Wednesday, 23 December 2015

Christmas with Steed and Mrs Peel - Too Many Christmas Trees

I suppose one should make an effort to get into the seasonal spirit, and sharing Christmas with Steed and Mrs Peel seemed like a pretty good way to do just that. In other words I have just revisited one of the most-loved of all episodes of The Avengers, Too Many Christmas Trees, which first went to air in Britain exactly 50 years ago.

This was one of Tony Williamson’s earliest scripts for the series and it’s a corker. Steed is having recurring nightmares, Christmas nightmares complete with a sinister Santa, a forest of Christmas trees and a corpse.
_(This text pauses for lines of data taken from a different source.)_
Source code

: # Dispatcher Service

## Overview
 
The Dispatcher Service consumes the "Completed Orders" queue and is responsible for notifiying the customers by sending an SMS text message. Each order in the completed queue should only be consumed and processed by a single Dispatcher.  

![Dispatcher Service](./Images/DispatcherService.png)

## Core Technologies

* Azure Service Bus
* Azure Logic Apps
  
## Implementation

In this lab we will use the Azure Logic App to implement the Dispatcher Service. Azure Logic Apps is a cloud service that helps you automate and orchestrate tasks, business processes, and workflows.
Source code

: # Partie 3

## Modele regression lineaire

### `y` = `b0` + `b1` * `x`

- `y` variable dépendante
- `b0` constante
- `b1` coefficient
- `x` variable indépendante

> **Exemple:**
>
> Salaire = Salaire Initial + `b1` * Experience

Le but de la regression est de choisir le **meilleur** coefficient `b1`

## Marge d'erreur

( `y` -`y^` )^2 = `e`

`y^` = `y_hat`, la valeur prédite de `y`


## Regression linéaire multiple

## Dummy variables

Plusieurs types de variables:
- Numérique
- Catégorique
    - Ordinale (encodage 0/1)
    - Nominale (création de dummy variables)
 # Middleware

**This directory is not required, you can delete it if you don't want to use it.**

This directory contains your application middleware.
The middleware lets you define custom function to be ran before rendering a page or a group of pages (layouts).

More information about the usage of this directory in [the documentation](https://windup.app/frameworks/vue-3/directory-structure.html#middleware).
The corpse of a fellow agent, suspected of treason, who has just died as a result of a complete mental collapse.

Mrs Peel has been invited to spend Christmas at the country house of Dickens fanatic Brandon Storey. Storey owns a priceless collection of Dickens memorabilia and his whole house is Dickens-themed - there’s even a Hall of Great Expectations complete with cobwebs. Mrs Peel decides to invite Steed to accompany her, hoping to keep his mind off the nightmares. But the nightmares just get worse.

I’m not going to reveal any plot details other than to say that this is an episode that veers strongly in the direction of the macabre, the uncanny and the paranormal.

One of the delights of this episode is that everything meshes and interconnects perfectly. Apart from his love of Christmas Charles Dickens also had a love for ghost stories and mysteries so a Christmas episode involving Dickens and the uncanny is wonderfully appropriate. Mervyn Johns who plays Brandon Storey had been one of the stars in the classic 1951 film adaptation of A Christmas Carol, which also featured a young Patrick Macnee. Mervyn Johns had also starred in the superb 1945 anthology film Dead of Night which had an eerie atmosphere of nightmare and reality becoming hopelessly confused -exactly the atmosphere this episode is aiming for.

There are Avengers-related in-jokes as well, with Steed getting a Christmas card from Cathy Gale - from Fort Knox! Williamson’s script provides witty dialogue in abundance and Macnee and Rigg are in sparkling form. Rigg was always great at handling the comic side of things but in this story she also gets a couple of opportunities to show her serious acting chops. The Steed-Mrs Peel relationship is also thrown into sharper focus as Mrs Peel shows her genuine affection for Steed when she thinks he’s in real trouble.

Roy Baker directed this episode and he succeeds beautifully in getting the tone just right. The sets and costumes are top-notch. The dream sequences are spooky and surreal and genuinely dream-like. 

All this would be enough to make Too Many Christmas Trees a great episode but we get even more - Diana Rigg looking as cute as a button dressed as Oliver Twist, an excellent and imaginative climactic fight scene, a nicely romantic tag scene and Steed and Mrs Peel singing together. If Christmas is a time for indulging oneself then this episode is a glorious indulgence indeed. It’s like a magnificent Christmas dinner with all the trimmings accompanied by the finest wines and followed by the finest port and cigars. 

A truly superb episode.

And by the way, Happy Christmas to all my readers!